Nous traversâmes le village en pleine nuit. Je voyais tous ces lieux que je ne croyais jamais quitter, je repensais à tous ceux que j’avais rencontrés, instruits pour certains… Aimés pour d’autres. Je n’avais pas pu dire au revoir à ma plus vieille amie.
Le cœur serré et la gorge nouée, je me mordis les lèvres en m’interrogeant sur les conséquences de ma fuite.
Je sentis une grosse main chaleureuse me frotter le dos.
— Respire bonhomme, on va retrouver ton beau blond et ton neveux. Concentre-toi sur ça…
— Et Gaïzka ? On fait quoi pour elle ?
— Cette vieille louve ? Crois moi, ils seraient fou de tenter quoi que ce soit contre elle. Elle sait se défendre.
Je déglutis tant bien que mal.
— Nous avons de la route. Tu sais… Ces derniers jours ont étés éprouvants pour toi, tu as le droit de pleurer, y a pas de mal.
Les yeux humides, je ris. 
— Je ne suis pas sûr qu’il me reste une seule goutte.

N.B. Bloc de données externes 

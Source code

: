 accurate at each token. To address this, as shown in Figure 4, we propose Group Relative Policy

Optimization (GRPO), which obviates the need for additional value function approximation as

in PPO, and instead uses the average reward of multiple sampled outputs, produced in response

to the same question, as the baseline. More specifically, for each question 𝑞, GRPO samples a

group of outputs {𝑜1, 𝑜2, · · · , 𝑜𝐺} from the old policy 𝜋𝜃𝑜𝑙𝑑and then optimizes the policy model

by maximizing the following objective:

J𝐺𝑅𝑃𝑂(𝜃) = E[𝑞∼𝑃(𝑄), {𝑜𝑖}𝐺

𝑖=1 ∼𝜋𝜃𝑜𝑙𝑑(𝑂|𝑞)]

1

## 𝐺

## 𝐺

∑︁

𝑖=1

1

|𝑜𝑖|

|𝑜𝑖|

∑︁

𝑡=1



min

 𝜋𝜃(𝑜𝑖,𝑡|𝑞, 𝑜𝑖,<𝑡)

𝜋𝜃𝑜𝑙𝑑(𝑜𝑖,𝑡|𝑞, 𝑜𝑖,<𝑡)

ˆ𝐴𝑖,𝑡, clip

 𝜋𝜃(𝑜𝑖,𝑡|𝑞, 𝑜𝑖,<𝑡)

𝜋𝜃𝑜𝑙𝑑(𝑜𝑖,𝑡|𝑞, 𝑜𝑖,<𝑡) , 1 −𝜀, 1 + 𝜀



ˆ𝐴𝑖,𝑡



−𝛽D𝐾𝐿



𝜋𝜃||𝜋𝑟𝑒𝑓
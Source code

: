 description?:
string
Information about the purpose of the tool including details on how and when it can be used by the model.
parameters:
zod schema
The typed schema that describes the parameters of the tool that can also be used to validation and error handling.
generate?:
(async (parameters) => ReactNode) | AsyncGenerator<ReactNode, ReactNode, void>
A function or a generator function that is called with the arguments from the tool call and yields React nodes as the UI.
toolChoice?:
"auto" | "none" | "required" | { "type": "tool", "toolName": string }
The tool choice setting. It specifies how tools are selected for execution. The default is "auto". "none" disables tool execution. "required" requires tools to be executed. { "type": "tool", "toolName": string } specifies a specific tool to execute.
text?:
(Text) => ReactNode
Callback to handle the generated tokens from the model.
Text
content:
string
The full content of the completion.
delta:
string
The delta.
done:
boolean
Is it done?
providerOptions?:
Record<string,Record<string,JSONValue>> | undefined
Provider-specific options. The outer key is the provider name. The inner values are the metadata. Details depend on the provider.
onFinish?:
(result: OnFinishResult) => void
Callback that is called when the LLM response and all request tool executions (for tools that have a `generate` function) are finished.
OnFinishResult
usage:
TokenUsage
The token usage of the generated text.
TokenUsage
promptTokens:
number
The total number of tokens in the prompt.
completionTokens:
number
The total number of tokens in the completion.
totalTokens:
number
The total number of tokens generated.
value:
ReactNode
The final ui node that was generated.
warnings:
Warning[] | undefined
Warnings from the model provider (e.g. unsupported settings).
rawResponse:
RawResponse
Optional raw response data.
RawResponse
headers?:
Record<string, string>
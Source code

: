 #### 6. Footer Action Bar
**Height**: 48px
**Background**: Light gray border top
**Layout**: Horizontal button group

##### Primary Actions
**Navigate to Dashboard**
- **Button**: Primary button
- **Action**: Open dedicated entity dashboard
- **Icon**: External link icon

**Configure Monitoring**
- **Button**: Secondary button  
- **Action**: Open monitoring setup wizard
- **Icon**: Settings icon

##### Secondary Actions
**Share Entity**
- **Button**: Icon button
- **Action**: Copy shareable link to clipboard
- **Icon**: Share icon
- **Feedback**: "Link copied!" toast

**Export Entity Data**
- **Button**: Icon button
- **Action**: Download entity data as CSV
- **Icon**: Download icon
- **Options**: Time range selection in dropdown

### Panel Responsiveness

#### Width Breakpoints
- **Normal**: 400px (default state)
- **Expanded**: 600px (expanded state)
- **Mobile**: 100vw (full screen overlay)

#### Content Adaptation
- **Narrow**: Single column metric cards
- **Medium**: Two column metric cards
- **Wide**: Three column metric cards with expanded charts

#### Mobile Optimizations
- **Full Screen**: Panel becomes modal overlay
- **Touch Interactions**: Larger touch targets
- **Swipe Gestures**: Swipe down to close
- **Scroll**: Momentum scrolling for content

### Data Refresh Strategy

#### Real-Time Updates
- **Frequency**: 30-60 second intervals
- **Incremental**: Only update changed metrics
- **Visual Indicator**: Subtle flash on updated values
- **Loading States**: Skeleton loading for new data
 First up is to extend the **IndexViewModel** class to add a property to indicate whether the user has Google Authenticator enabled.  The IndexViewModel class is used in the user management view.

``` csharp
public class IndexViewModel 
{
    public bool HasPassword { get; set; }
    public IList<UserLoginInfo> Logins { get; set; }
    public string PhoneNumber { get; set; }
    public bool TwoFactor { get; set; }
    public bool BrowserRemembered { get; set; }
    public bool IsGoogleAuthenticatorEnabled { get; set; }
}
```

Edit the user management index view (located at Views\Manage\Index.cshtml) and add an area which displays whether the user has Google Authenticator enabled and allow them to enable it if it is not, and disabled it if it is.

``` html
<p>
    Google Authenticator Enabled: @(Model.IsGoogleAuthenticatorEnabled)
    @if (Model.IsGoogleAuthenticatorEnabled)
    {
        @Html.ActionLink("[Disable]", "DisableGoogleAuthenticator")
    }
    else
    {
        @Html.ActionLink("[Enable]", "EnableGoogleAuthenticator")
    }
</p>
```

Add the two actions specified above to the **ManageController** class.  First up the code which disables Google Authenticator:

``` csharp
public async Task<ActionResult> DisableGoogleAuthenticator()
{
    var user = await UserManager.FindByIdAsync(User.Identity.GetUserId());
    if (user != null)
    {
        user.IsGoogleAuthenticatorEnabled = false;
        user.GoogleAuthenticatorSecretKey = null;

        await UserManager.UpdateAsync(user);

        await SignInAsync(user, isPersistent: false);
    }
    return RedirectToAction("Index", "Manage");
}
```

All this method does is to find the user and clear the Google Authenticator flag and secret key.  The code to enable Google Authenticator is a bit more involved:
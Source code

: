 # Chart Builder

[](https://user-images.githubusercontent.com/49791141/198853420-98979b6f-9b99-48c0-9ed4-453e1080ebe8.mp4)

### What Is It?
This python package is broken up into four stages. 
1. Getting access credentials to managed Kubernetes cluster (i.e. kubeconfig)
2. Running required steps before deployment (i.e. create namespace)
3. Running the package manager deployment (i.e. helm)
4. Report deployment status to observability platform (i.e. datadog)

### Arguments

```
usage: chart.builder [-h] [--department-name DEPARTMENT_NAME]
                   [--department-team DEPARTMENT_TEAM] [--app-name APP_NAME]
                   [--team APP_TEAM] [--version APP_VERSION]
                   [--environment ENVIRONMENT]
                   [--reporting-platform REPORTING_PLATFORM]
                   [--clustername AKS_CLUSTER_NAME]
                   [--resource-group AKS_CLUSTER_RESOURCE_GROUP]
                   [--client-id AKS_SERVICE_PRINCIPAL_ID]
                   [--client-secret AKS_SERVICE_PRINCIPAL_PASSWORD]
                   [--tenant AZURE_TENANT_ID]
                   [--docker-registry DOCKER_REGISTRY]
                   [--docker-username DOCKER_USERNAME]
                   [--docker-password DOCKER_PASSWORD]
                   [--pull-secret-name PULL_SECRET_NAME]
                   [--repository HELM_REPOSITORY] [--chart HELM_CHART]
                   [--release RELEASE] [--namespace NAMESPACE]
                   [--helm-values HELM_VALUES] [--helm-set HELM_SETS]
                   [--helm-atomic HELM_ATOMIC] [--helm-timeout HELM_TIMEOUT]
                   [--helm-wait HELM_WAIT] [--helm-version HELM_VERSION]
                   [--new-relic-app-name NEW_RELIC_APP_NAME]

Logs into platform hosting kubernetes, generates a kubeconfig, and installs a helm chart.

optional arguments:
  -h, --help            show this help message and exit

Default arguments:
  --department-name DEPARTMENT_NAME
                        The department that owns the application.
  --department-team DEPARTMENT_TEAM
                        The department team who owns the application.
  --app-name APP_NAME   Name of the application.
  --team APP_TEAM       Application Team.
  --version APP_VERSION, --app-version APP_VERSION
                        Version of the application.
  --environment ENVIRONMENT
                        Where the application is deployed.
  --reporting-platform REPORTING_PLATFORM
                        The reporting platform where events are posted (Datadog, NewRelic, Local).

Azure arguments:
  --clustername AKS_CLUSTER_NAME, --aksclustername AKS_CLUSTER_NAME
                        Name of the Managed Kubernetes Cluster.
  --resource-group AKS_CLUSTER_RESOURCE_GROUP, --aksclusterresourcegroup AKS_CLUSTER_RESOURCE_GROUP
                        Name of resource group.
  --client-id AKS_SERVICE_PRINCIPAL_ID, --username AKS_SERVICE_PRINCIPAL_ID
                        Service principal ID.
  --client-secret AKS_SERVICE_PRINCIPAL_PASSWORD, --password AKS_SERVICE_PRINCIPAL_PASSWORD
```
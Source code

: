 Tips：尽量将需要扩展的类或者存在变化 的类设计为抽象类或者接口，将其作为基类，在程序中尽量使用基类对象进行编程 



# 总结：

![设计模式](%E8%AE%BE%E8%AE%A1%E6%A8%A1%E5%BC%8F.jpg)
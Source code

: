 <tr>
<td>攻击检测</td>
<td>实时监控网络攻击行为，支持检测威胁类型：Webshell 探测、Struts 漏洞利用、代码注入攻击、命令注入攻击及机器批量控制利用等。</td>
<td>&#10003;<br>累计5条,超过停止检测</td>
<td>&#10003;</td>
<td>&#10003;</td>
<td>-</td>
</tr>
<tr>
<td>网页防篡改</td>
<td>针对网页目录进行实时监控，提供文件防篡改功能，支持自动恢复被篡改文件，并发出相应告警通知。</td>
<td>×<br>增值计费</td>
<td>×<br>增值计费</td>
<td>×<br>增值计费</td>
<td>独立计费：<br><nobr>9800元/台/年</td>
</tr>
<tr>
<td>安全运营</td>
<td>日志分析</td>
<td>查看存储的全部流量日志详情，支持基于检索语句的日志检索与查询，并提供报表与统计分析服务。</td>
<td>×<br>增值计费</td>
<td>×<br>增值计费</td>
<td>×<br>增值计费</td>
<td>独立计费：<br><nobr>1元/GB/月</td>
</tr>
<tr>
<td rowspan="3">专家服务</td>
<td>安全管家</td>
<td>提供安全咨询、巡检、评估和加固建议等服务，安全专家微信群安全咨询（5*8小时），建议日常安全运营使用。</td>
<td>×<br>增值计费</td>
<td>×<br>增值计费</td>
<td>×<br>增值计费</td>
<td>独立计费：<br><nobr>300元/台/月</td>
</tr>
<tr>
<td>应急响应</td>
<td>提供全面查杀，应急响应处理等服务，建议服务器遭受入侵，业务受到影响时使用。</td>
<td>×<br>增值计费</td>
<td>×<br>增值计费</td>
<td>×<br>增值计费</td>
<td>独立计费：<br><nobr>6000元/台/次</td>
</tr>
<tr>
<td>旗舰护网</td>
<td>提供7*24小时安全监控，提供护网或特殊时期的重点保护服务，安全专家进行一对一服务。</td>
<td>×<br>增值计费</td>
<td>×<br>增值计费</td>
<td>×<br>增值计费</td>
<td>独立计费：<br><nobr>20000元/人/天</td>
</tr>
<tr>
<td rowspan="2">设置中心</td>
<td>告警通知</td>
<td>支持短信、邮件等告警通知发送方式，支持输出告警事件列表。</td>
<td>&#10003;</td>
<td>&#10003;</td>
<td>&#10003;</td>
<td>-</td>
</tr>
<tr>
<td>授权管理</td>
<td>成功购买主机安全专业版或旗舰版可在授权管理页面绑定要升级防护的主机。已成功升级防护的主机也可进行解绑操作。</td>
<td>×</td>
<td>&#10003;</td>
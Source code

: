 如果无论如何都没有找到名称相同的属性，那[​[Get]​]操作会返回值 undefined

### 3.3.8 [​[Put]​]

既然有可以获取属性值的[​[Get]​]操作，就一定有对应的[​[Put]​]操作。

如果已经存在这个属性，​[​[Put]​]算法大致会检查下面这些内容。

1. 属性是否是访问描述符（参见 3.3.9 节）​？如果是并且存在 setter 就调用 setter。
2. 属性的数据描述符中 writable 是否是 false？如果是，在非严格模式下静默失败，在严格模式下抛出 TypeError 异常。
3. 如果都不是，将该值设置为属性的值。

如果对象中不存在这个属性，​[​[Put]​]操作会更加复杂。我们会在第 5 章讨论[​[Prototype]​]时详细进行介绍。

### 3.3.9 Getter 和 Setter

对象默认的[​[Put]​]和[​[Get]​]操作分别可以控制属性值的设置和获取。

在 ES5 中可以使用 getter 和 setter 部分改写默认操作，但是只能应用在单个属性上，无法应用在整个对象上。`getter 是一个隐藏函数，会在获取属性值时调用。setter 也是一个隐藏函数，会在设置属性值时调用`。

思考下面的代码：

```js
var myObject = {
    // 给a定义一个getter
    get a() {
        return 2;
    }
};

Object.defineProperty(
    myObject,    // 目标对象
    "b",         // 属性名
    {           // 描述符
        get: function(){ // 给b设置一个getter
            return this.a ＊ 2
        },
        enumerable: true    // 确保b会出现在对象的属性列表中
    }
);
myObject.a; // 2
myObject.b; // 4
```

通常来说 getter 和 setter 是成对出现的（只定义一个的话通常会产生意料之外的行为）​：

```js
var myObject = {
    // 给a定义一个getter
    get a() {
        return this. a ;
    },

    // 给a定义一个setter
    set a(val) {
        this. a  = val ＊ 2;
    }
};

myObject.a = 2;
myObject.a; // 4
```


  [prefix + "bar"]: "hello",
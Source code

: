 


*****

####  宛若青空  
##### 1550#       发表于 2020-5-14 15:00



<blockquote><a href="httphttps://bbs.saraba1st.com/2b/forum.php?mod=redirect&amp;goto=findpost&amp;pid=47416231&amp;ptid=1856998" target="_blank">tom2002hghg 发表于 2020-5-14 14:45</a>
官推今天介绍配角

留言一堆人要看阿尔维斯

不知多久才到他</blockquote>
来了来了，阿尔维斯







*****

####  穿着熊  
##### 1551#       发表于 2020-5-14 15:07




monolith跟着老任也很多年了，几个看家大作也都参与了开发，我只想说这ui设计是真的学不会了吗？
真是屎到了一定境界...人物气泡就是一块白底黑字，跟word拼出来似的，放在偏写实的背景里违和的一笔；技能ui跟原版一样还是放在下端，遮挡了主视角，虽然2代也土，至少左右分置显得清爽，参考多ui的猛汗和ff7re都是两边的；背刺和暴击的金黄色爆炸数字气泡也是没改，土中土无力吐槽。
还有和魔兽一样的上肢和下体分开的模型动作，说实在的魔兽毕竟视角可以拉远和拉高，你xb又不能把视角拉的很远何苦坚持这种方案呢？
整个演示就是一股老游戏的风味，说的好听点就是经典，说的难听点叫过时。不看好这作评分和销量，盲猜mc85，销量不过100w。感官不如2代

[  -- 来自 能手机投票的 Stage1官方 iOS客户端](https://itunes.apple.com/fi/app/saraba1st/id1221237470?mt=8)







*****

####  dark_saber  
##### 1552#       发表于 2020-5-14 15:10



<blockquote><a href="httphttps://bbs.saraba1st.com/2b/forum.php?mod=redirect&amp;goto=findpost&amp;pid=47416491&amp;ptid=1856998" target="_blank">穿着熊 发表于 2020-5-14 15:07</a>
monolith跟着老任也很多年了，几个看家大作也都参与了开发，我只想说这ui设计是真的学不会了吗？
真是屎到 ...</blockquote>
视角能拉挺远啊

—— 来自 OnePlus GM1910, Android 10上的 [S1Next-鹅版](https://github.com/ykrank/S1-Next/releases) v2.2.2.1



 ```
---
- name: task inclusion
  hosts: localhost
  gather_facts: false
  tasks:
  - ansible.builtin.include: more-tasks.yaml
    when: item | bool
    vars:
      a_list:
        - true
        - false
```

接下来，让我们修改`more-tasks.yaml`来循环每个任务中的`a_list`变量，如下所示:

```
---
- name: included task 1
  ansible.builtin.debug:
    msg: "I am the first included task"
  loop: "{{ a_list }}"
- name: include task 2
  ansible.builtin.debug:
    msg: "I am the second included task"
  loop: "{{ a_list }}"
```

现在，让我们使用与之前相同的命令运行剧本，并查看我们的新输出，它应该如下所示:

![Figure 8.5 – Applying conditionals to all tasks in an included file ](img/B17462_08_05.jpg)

— Tant mieux, parce qu’on n’est pas près de s’arrêter pour pisser.
Malgré la situation, son élégance mélangée à ce genre de réflexion me fit rire à nouveau.
— Et tes chevaux à paillettes ? Ils n’ont pas besoin de repos ?
— Eux, non, ils puisent dans ma magie. Par contre, moi, je devrai me reposer à un moment ou à un autre.
Alors que l’adrénaline retombait doucement, je me sentis piquer du nez.
— Va donc te coucher.
Il me désigna l’arrière de la carriole, d’un mouvement de tête.
— C’est pas le grand luxe, mais tu pourras te reposer.
Nous échangeâmes quelques politesses du genre : “mais je vais pas te laisser tout seul”, “non mais ça va aller”, et ainsi de suite. Mais je ne me fis pas prier longtemps. 

Je me glissai à l’arrière, réalisant que Coline était toujours dans ma main. Je déplaçai mes affaires au fond de la carriole, avant de m’allonger sur le matelas. Je posai ma tête sur l’oreiller, puis me redressai d’un coup, alors que l’odeur de Nacht me parvenait.
— Ça vient d’où ?! 
— Ah, ma dame m’a demandé de te donner ça. Elle l’a trouvée sur les lieux de l’incendie où tu étais, quand elle est allée voir les villageois, alors que les Luniens fouillaient le centre. Notre amie commune a pensé que ça te réconforterait un peu. Elle continue de veiller sur toi, même à distance.
C’était le grand châle que Nacht m’avait prêté plusieurs jours plus tôt. Je m’enveloppai dedans avant de me coucher, la poupée de mon garçon contre mon cœur et l’odeur de mon amant m’enivrant.

L’arrière de la carriole était ouverte, aussi je regardai le village au loin, qui disparaissait dans la nuit. Le sommeil me gagna rapidement.